* [What the task requires] Word for word, please restate the line containing "Notice the degree" and all the lines that follow it to the end of the data.

* [Data supplied]
______________________________

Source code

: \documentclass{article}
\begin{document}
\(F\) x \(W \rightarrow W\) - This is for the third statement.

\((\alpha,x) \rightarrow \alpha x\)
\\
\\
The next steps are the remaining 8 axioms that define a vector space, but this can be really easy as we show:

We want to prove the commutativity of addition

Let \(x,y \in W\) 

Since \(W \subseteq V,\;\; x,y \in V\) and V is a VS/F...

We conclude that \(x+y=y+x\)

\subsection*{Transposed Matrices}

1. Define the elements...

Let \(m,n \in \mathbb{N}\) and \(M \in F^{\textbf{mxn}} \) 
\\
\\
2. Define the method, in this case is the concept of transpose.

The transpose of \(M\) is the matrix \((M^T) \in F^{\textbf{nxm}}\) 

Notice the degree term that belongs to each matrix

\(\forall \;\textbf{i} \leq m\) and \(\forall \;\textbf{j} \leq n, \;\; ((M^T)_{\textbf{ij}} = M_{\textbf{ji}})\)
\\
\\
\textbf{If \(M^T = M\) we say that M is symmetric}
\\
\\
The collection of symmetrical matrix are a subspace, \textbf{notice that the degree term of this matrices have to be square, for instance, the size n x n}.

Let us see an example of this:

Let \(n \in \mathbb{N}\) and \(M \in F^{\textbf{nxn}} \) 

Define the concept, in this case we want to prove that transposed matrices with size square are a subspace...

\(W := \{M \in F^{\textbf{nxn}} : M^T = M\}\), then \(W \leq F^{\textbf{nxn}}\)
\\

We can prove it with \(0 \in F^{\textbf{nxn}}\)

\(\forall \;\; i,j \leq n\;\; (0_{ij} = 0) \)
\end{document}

______________________________

* [Reply]
Notice the degree term that belongs to each matrix

\(\forall \;\textbf{i} \leq m\) and \(\forall \;\textbf{j} \leq n, \;\; ((M^T)_{\textbf{ij}} = M_{\textbf{ji}})\)
\\
\\
\textbf{If \(M^T = M\) we say that M is symmetric}
\\
\\
The collection of symmetrical matrix are a subspace, \textbf{notice that the degree term of this matrices have to be square, for instance, the size n x n}.

Let us see an example of this:

Let \(n \in \mathbb{N}\) and \(M \in F^{\textbf{nxn}} \) 

Define the concept, in this case we want to prove that transposed matrices with size square are a subspace...

\(W := \{M \in F^{\textbf{nxn}} : M^T = M\}\), then \(W \leq F^{\textbf{nxn}}\)
\\

We can prove it with \(0 \in F^{\textbf{nxn}}\)

\(\forall \;\; i,j \leq n\;\; (0_{ij} = 0) \)
\end{document}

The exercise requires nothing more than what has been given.